Web Design
Location: New York City
Work: 30% onsite 70% remote
Platform: Web
Industry: Business Process Outsourcing
Team
Web UX Designer (me)
Full Stack Engineer
3 Client Product Owners
Skills
Stakeholder management
Branding
Web design
Information architecture
Collaborative live design
Outcomes
Increased sales leads
SEO
Phase I
Canon’s business process services arm needed a new design for their website. Because of the broad range of services they offer, large amounts of information needed to be made available without crowding experience. I was part of a team consisting of myself and two developers. The client had previously hired an agency to design and develop the site but the project did not go well and was very expensive, leaving the client feeling apprehensive at the thought of another attempt.
I needed to first gain their confidence and trust before getting started. To ensure this project would be different, I explained my design process and together we spent some time casually looking through other websites, talking about features we liked and jotting them down. We came up with three words that would characterize the new site’s look and feel. We reviewed business requirements and came up with a timeline for the project. I held daily review and design sessions with stakeholders and developers together to ensure project moved along quickly with no surprises. Proposed designs were reviewed, checked against our three words, signed off on and released to developers regularly. I developed a style guide and component library to keep everything consistent and manageable. The client felt comfortable and in control and we had a lot of fun working together in the process.
Phase II… 5 years later
I had left my job and moved to London where I worked as freelancer. Canon got in touch saying it was time for another refresh, we had such a good time working together, let’s do it again!

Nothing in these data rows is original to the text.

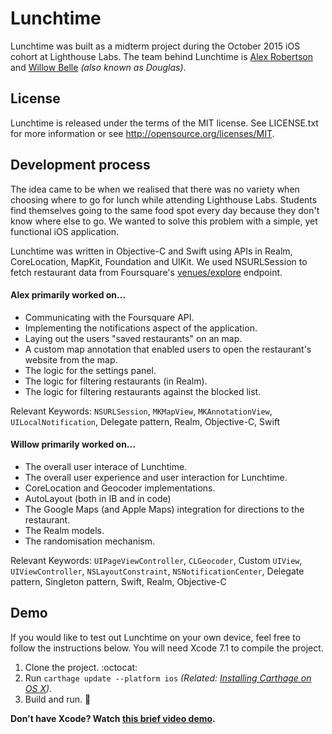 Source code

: # Lunchtime

Lunchtime was built as a midterm project during the October 2015 iOS cohort at Lighthouse Labs. The team behind Lunchtime is [Alex Robertson](https://github.com/dcalexrobertson) and [Willow Belle](http://www.github.com/istx25) *(also known as Douglas)*. 

## License
Lunchtime is released under the terms of the MIT license. See LICENSE.txt for more information or see http://opensource.org/licenses/MIT.

## Development process
The idea came to be when we realised that there was no variety when choosing where to go for lunch while attending Lighthouse Labs. Students find themselves going to the same food spot every day because they don't know where else to go. We wanted to solve this problem with a simple, yet functional iOS application.

Lunchtime was written in Objective-C and Swift using APIs in Realm, CoreLocation, MapKit, Foundation and UIKit. We used NSURLSession to fetch restaurant data from Foursquare's [venues/explore](https://developer.foursquare.com/docs/venues/explore) endpoint. 

#### Alex primarily worked on...
- Communicating with the Foursquare API.
- Implementing the notifications aspect of the application.
- Laying out the users "saved restaurants" on an map.
- A custom map annotation that enabled users to open the restaurant's website from the map.
- The logic for the settings panel.
- The logic for filtering restaurants (in Realm).
- The logic for filtering restaurants against the blocked list.

Relevant Keywords: `NSURLSession`, `MKMapView`, `MKAnnotationView`, `UILocalNotification`, Delegate pattern, Realm, Objective-C, Swift

#### Willow primarily worked on...
- The overall user interace of Lunchtime.
- The overall user experience and user interaction for Lunchtime.
- CoreLocation and Geocoder implementations.
- AutoLayout (both in IB and in code)
- The Google Maps (and Apple Maps) integration for directions to the restaurant.
- The Realm models.
- The randomisation mechanism.

Relevant Keywords: `UIPageViewController`, `CLGeocoder`, Custom `UIView`, `UIViewController`, `NSLayoutConstraint`, `NSNotificationCenter`, Delegate pattern, Singleton pattern, Swift, Realm, Objective-C

## Demo
If you would like to test out Lunchtime on your own device, feel free to follow the instructions below. You will need Xcode 7.1 to compile the project.

1. Clone the project. :octocat:
2. Run `carthage update --platform ios` *(Related: [Installing Carthage on OS X](https://github.com/carthage/carthage))*.
3. Build and run. :dancer:

**Don't have Xcode? Watch [this brief video demo](https://dl.dropboxusercontent.com/u/162794740/Demos/lunchtime-demo.mp4).**
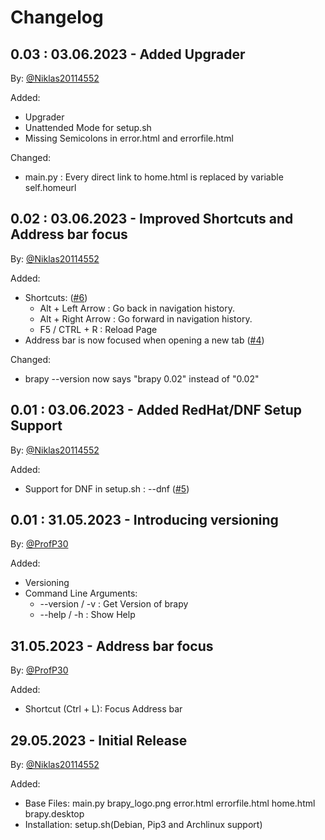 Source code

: # Changelog

## 0.03 : 03.06.2023 - Added Upgrader

By: [@Niklas20114552](https://github.com/Niklas20114552)

Added:

- Upgrader
- Unattended Mode for setup.sh
- Missing Semicolons in error.html and errorfile.html

Changed:

- main.py : Every direct link to home.html is replaced by variable self.homeurl

## 0.02 : 03.06.2023 - Improved Shortcuts and Address bar focus

By: [@Niklas20114552](https://github.com/Niklas20114552)

Added: 

- Shortcuts: ([#6](https://github.com/Niklas20114552/brapy/issues/6))
    - Alt + Left Arrow : Go back in navigation history.
    - Alt + Right Arrow : Go forward in navigation history.
    - F5 / CTRL + R : Reload Page
- Address bar is now focused when opening a new tab ([#4](https://github.com/Niklas20114552/brapy/pull/4))

Changed:

- brapy --version now says "brapy 0.02" instead of "0.02"


## 0.01 : 03.06.2023 - Added RedHat/DNF Setup Support

By: [@Niklas20114552](https://github.com/Niklas20114552)

Added:

- Support for DNF in setup.sh : --dnf ([#5](https://github.com/Niklas20114552/brapy/issues/5))

## 0.01 : 31.05.2023 - Introducing versioning

By: [@ProfP30](https://github.com/ProfP30)

Added:

- Versioning
- Command Line Arguments:
    - --version / -v : Get Version of brapy
    - --help / -h : Show Help

## 31.05.2023 - Address bar focus

By: [@ProfP30](https://github.com/ProfP30)

Added:

- Shortcut (Ctrl + L): Focus Address bar


## 29.05.2023 - Initial Release

By: [@Niklas20114552](https://github.com/Niklas20114552)

Added:

- Base Files: main.py brapy_logo.png error.html errorfile.html home.html brapy.desktop
- Installation: setup.sh(Debian, Pip3 and Archlinux support)
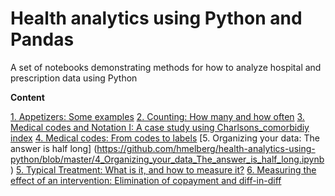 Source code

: # Health analytics using Python and Pandas

A set of notebooks demonstrating methods for how to analyze hospital and prescription data using Python

**Content**

[1. Appetizers: Some examples](https://github.com/hmelberg/health-analytics-using-python/blob/master/1_Appetizers_Some_examples.ipynb)
[2. Counting: How many and how often](https://github.com/hmelberg/health-analytics-using-python/blob/master/2_Ways_of_counting_How_many_and_how_often.ipynb)
[3. Medical codes and Notation I: A case study using Charlsons_comorbidiy index](https://github.com/hmelberg/health-analytics-using-python/blob/master/Notation_to_deal_with_medical_codes_and_Charlsons_comorbidity_index.ipynb)
[4. Medical codes: From codes to labels](https://github.com/hmelberg/health-analytics-using-python/blob/master/Medical_codesv2.ipynb)
[5. Organizing your data: The answer is half long]
(https://github.com/hmelberg/health-analytics-using-python/blob/master/4_Organizing_your_data_The_answer_is_half_long.ipynb)
[5. Typical Treatment: What is it, and how to measure it?](
https://github.com/hmelberg/health-analytics-using-python/blob/master/5_Typical_Treatment_Part_II.ipynb)
[6. Measuring the effect of an intervention: Elimination of copayment and diff-in-diff]( https://github.com/hmelberg/health-analytics-using-python/blob/master/gp_visits.ipynb)



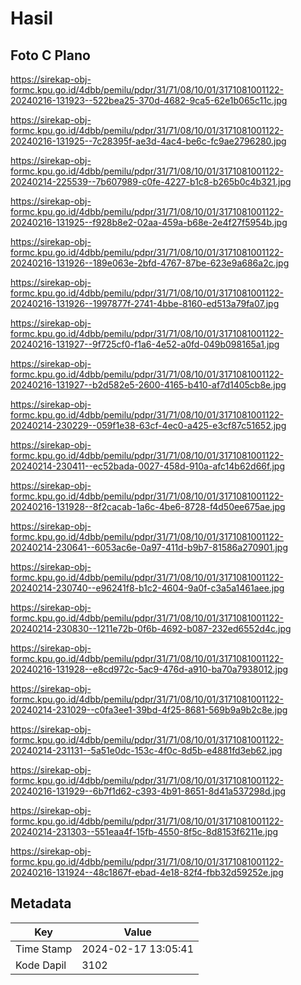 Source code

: # Hasil

## Foto C Plano

https://sirekap-obj-formc.kpu.go.id/4dbb/pemilu/pdpr/31/71/08/10/01/3171081001122-20240216-131923--522bea25-370d-4682-9ca5-62e1b065c11c.jpg

https://sirekap-obj-formc.kpu.go.id/4dbb/pemilu/pdpr/31/71/08/10/01/3171081001122-20240216-131925--7c28395f-ae3d-4ac4-be6c-fc9ae2796280.jpg

https://sirekap-obj-formc.kpu.go.id/4dbb/pemilu/pdpr/31/71/08/10/01/3171081001122-20240214-225539--7b607989-c0fe-4227-b1c8-b265b0c4b321.jpg

https://sirekap-obj-formc.kpu.go.id/4dbb/pemilu/pdpr/31/71/08/10/01/3171081001122-20240216-131925--f928b8e2-02aa-459a-b68e-2e4f27f5954b.jpg

https://sirekap-obj-formc.kpu.go.id/4dbb/pemilu/pdpr/31/71/08/10/01/3171081001122-20240216-131926--189e063e-2bfd-4767-87be-623e9a686a2c.jpg

https://sirekap-obj-formc.kpu.go.id/4dbb/pemilu/pdpr/31/71/08/10/01/3171081001122-20240216-131926--1997877f-2741-4bbe-8160-ed513a79fa07.jpg

https://sirekap-obj-formc.kpu.go.id/4dbb/pemilu/pdpr/31/71/08/10/01/3171081001122-20240216-131927--9f725cf0-f1a6-4e52-a0fd-049b098165a1.jpg

https://sirekap-obj-formc.kpu.go.id/4dbb/pemilu/pdpr/31/71/08/10/01/3171081001122-20240216-131927--b2d582e5-2600-4165-b410-af7d1405cb8e.jpg

https://sirekap-obj-formc.kpu.go.id/4dbb/pemilu/pdpr/31/71/08/10/01/3171081001122-20240214-230229--059f1e38-63cf-4ec0-a425-e3cf87c51652.jpg

https://sirekap-obj-formc.kpu.go.id/4dbb/pemilu/pdpr/31/71/08/10/01/3171081001122-20240214-230411--ec52bada-0027-458d-910a-afc14b62d66f.jpg

https://sirekap-obj-formc.kpu.go.id/4dbb/pemilu/pdpr/31/71/08/10/01/3171081001122-20240216-131928--8f2cacab-1a6c-4be6-8728-f4d50ee675ae.jpg

https://sirekap-obj-formc.kpu.go.id/4dbb/pemilu/pdpr/31/71/08/10/01/3171081001122-20240214-230641--6053ac6e-0a97-411d-b9b7-81586a270901.jpg

https://sirekap-obj-formc.kpu.go.id/4dbb/pemilu/pdpr/31/71/08/10/01/3171081001122-20240214-230740--e96241f8-b1c2-4604-9a0f-c3a5a1461aee.jpg

https://sirekap-obj-formc.kpu.go.id/4dbb/pemilu/pdpr/31/71/08/10/01/3171081001122-20240214-230830--1211e72b-0f6b-4692-b087-232ed6552d4c.jpg

https://sirekap-obj-formc.kpu.go.id/4dbb/pemilu/pdpr/31/71/08/10/01/3171081001122-20240216-131928--e8cd972c-5ac9-476d-a910-ba70a7938012.jpg

https://sirekap-obj-formc.kpu.go.id/4dbb/pemilu/pdpr/31/71/08/10/01/3171081001122-20240214-231029--c0fa3ee1-39bd-4f25-8681-569b9a9b2c8e.jpg

https://sirekap-obj-formc.kpu.go.id/4dbb/pemilu/pdpr/31/71/08/10/01/3171081001122-20240214-231131--5a51e0dc-153c-4f0c-8d5b-e4881fd3eb62.jpg

https://sirekap-obj-formc.kpu.go.id/4dbb/pemilu/pdpr/31/71/08/10/01/3171081001122-20240216-131929--6b7f1d62-c393-4b91-8651-8d41a537298d.jpg

https://sirekap-obj-formc.kpu.go.id/4dbb/pemilu/pdpr/31/71/08/10/01/3171081001122-20240214-231303--551eaa4f-15fb-4550-8f5c-8d8153f6211e.jpg

https://sirekap-obj-formc.kpu.go.id/4dbb/pemilu/pdpr/31/71/08/10/01/3171081001122-20240216-131924--48c1867f-ebad-4e18-82f4-fbb32d59252e.jpg


## Metadata

| Key        | Value               |
| ---------- | ------------------- |
| Time Stamp | 2024-02-17 13:05:41 |
| Kode Dapil | 3102                |



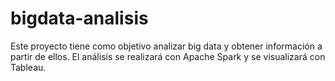 # bigdata-analisis
Este proyecto tiene como objetivo analizar big data y obtener información a partir de ellos. El análisis se realizará con Apache Spark y se visualizará con Tableau.
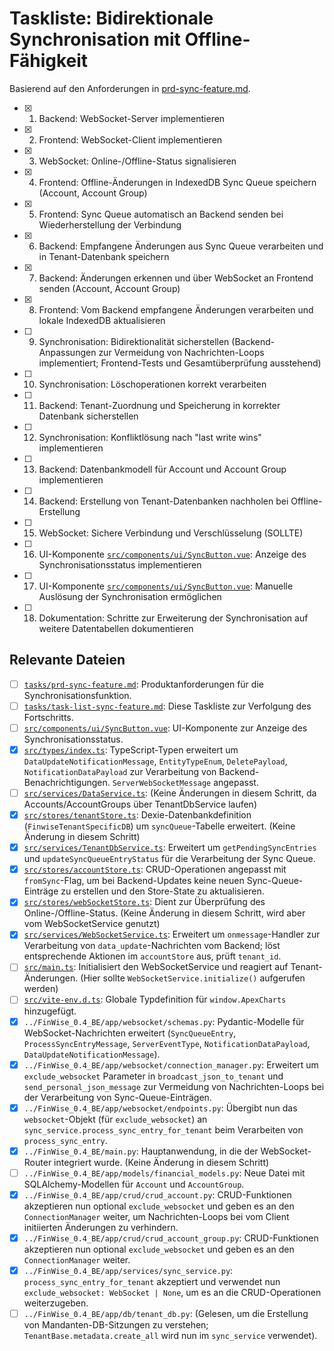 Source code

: # Taskliste: Bidirektionale Synchronisation mit Offline-Fähigkeit

Basierend auf den Anforderungen in [prd-sync-feature.md](tasks/prd-sync-feature.md).

- [x] 1. Backend: WebSocket-Server implementieren
- [x] 2. Frontend: WebSocket-Client implementieren
- [x] 3. WebSocket: Online-/Offline-Status signalisieren
- [x] 4. Frontend: Offline-Änderungen in IndexedDB Sync Queue speichern (Account, Account Group)
- [x] 5. Frontend: Sync Queue automatisch an Backend senden bei Wiederherstellung der Verbindung
- [x] 6. Backend: Empfangene Änderungen aus Sync Queue verarbeiten und in Tenant-Datenbank speichern
- [x] 7. Backend: Änderungen erkennen und über WebSocket an Frontend senden (Account, Account Group)
- [x] 8. Frontend: Vom Backend empfangene Änderungen verarbeiten und lokale IndexedDB aktualisieren
- [ ] 9. Synchronisation: Bidirektionalität sicherstellen (Backend-Anpassungen zur Vermeidung von Nachrichten-Loops implementiert; Frontend-Tests und Gesamtüberprüfung ausstehend)
- [ ] 10. Synchronisation: Löschoperationen korrekt verarbeiten
- [ ] 11. Backend: Tenant-Zuordnung und Speicherung in korrekter Datenbank sicherstellen
- [ ] 12. Synchronisation: Konfliktlösung nach "last write wins" implementieren
- [ ] 13. Backend: Datenbankmodell für Account und Account Group implementieren
- [ ] 14. Backend: Erstellung von Tenant-Datenbanken nachholen bei Offline-Erstellung
- [ ] 15. WebSocket: Sichere Verbindung und Verschlüsselung (SOLLTE)
- [ ] 16. UI-Komponente [`src/components/ui/SyncButton.vue`](src/components/ui/SyncButton.vue): Anzeige des Synchronisationsstatus implementieren
- [ ] 17. UI-Komponente [`src/components/ui/SyncButton.vue`](src/components/ui/SyncButton.vue): Manuelle Auslösung der Synchronisation ermöglichen
- [ ] 18. Dokumentation: Schritte zur Erweiterung der Synchronisation auf weitere Datentabellen dokumentieren

## Relevante Dateien

- [ ] [`tasks/prd-sync-feature.md`](tasks/prd-sync-feature.md): Produktanforderungen für die Synchronisationsfunktion.
- [ ] [`tasks/task-list-sync-feature.md`](tasks/task-list-sync-feature.md): Diese Taskliste zur Verfolgung des Fortschritts.
- [ ] [`src/components/ui/SyncButton.vue`](src/components/ui/SyncButton.vue): UI-Komponente zur Anzeige des Synchronisationsstatus.
- [x] [`src/types/index.ts`](src/types/index.ts:1): TypeScript-Typen erweitert um `DataUpdateNotificationMessage`, `EntityTypeEnum`, `DeletePayload`, `NotificationDataPayload` zur Verarbeitung von Backend-Benachrichtigungen. `ServerWebSocketMessage` angepasst.
- [ ] [`src/services/DataService.ts`](src/services/DataService.ts:1): (Keine Änderungen in diesem Schritt, da Accounts/AccountGroups über TenantDbService laufen)
- [x] [`src/stores/tenantStore.ts`](src/stores/tenantStore.ts:1): Dexie-Datenbankdefinition (`FinwiseTenantSpecificDB`) um `syncQueue`-Tabelle erweitert. (Keine Änderung in diesem Schritt)
- [x] [`src/services/TenantDbService.ts`](src/services/TenantDbService.ts:1): Erweitert um `getPendingSyncEntries` und `updateSyncQueueEntryStatus` für die Verarbeitung der Sync Queue.
- [x] [`src/stores/accountStore.ts`](src/stores/accountStore.ts:1): CRUD-Operationen angepasst mit `fromSync`-Flag, um bei Backend-Updates keine neuen Sync-Queue-Einträge zu erstellen und den Store-State zu aktualisieren.
- [x] [`src/stores/webSocketStore.ts`](src/stores/webSocketStore.ts:1): Dient zur Überprüfung des Online-/Offline-Status. (Keine Änderung in diesem Schritt, wird aber vom WebSocketService genutzt)
- [x] [`src/services/WebSocketService.ts`](src/services/WebSocketService.ts:1): Erweitert um `onmessage`-Handler zur Verarbeitung von `data_update`-Nachrichten vom Backend; löst entsprechende Aktionen im `accountStore` aus, prüft `tenant_id`.
- [ ] [`src/main.ts`](src/main.ts:1): Initialisiert den WebSocketService und reagiert auf Tenant-Änderungen. (Hier sollte `WebSocketService.initialize()` aufgerufen werden)
- [ ] [`src/vite-env.d.ts`](src/vite-env.d.ts): Globale Typdefinition für `window.ApexCharts` hinzugefügt.
- [x] `../FinWise_0.4_BE/app/websocket/schemas.py`: Pydantic-Modelle für WebSocket-Nachrichten erweitert (`SyncQueueEntry`, `ProcessSyncEntryMessage`, `ServerEventType`, `NotificationDataPayload`, `DataUpdateNotificationMessage`).
- [x] `../FinWise_0.4_BE/app/websocket/connection_manager.py`: Erweitert um `exclude_websocket` Parameter in `broadcast_json_to_tenant` und `send_personal_json_message` zur Vermeidung von Nachrichten-Loops bei der Verarbeitung von Sync-Queue-Einträgen.
- [x] `../FinWise_0.4_BE/app/websocket/endpoints.py`: Übergibt nun das `websocket`-Objekt (für `exclude_websocket`) an `sync_service.process_sync_entry_for_tenant` beim Verarbeiten von `process_sync_entry`.
- [x] `../FinWise_0.4_BE/main.py`: Hauptanwendung, in die der WebSocket-Router integriert wurde. (Keine Änderung in diesem Schritt)
- [ ] `../FinWise_0.4_BE/app/models/financial_models.py`: Neue Datei mit SQLAlchemy-Modellen für `Account` und `AccountGroup`.
- [x] `../FinWise_0.4_BE/app/crud/crud_account.py`: CRUD-Funktionen akzeptieren nun optional `exclude_websocket` und geben es an den `ConnectionManager` weiter, um Nachrichten-Loops bei vom Client initiierten Änderungen zu verhindern.
- [x] `../FinWise_0.4_BE/app/crud/crud_account_group.py`: CRUD-Funktionen akzeptieren nun optional `exclude_websocket` und geben es an den `ConnectionManager` weiter.
- [x] `../FinWise_0.4_BE/app/services/sync_service.py`: `process_sync_entry_for_tenant` akzeptiert und verwendet nun `exclude_websocket: WebSocket | None`, um es an die CRUD-Operationen weiterzugeben.
- [ ] `../FinWise_0.4_BE/app/db/tenant_db.py`: (Gelesen, um die Erstellung von Mandanten-DB-Sitzungen zu verstehen; `TenantBase.metadata.create_all` wird nun im `sync_service` verwendet).

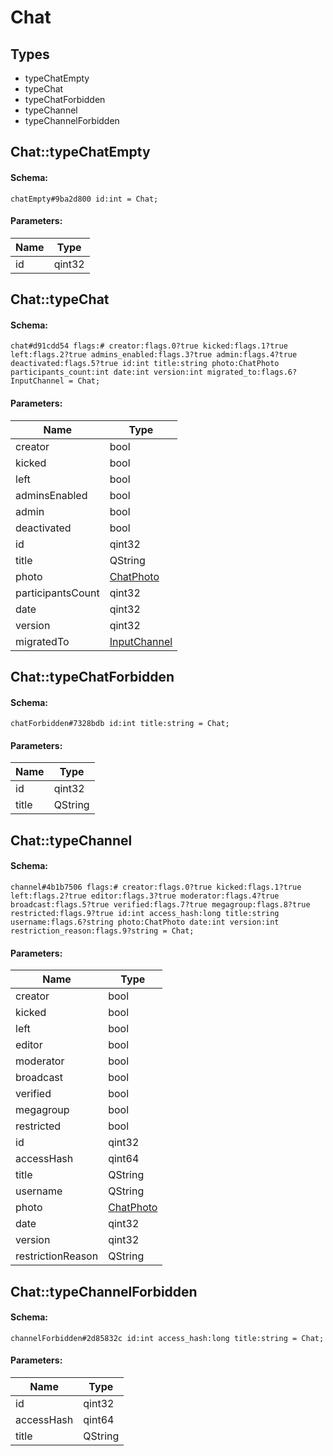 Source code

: # Chat

## Types

* typeChatEmpty
* typeChat
* typeChatForbidden
* typeChannel
* typeChannelForbidden

## Chat::typeChatEmpty

#### Schema:

`chatEmpty#9ba2d800 id:int = Chat;`

#### Parameters:

|Name|Type|
|----|----|
|id|qint32|

## Chat::typeChat

#### Schema:

`chat#d91cdd54 flags:# creator:flags.0?true kicked:flags.1?true left:flags.2?true admins_enabled:flags.3?true admin:flags.4?true deactivated:flags.5?true id:int title:string photo:ChatPhoto participants_count:int date:int version:int migrated_to:flags.6?InputChannel = Chat;`

#### Parameters:

|Name|Type|
|----|----|
|creator|bool|
|kicked|bool|
|left|bool|
|adminsEnabled|bool|
|admin|bool|
|deactivated|bool|
|id|qint32|
|title|QString|
|photo|[ChatPhoto](chatphoto.md)|
|participantsCount|qint32|
|date|qint32|
|version|qint32|
|migratedTo|[InputChannel](inputchannel.md)|

## Chat::typeChatForbidden

#### Schema:

`chatForbidden#7328bdb id:int title:string = Chat;`

#### Parameters:

|Name|Type|
|----|----|
|id|qint32|
|title|QString|

## Chat::typeChannel

#### Schema:

`channel#4b1b7506 flags:# creator:flags.0?true kicked:flags.1?true left:flags.2?true editor:flags.3?true moderator:flags.4?true broadcast:flags.5?true verified:flags.7?true megagroup:flags.8?true restricted:flags.9?true id:int access_hash:long title:string username:flags.6?string photo:ChatPhoto date:int version:int restriction_reason:flags.9?string = Chat;`

#### Parameters:

|Name|Type|
|----|----|
|creator|bool|
|kicked|bool|
|left|bool|
|editor|bool|
|moderator|bool|
|broadcast|bool|
|verified|bool|
|megagroup|bool|
|restricted|bool|
|id|qint32|
|accessHash|qint64|
|title|QString|
|username|QString|
|photo|[ChatPhoto](chatphoto.md)|
|date|qint32|
|version|qint32|
|restrictionReason|QString|

## Chat::typeChannelForbidden

#### Schema:

`channelForbidden#2d85832c id:int access_hash:long title:string = Chat;`

#### Parameters:

|Name|Type|
|----|----|
|id|qint32|
|accessHash|qint64|
|title|QString|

Together we ran through some similar exercises from the first engagement and came up with a new visual identity. I reconfigured some of the existing modular design elements, which saved some effort on the development side, and created a few new ones.
We reviewed the analytics to see where users were dropping and areas of the site that were not getting traffic, then used this to come up with a new architecture for the sitemap and navigation.
Information Architecture
How many different types of large businesses are out there? What kinds of processes do they need to manage? Try to answer these questions and you get a sense for how much content needs to live on this website. The challenge was keeping it close to the surface without overwhelming the user.
Navigtion
We developed a flexible navigation that made each high-level topic a new experience offering inspirational messaging, imagery and links to featured content. This kept the site feeling light and interesting but still scalable.
SEO
The themes in the navigation were carried over throughout the site. The inspirational messaging enabled strong keywords to be set in headline text without feeling awkward. Internal links for featured content and suggested case studies strengthened the site taxonomy boosting SEO performance. All images included their alternative text and corresponded with content on the page further enhancing indexing performance.
Results
The site went live on time and within budget, fulfilling all requirements. The company saw a significant increase in new business as a result of the new online presence and improved SEO. Everyone lived happily ever-after.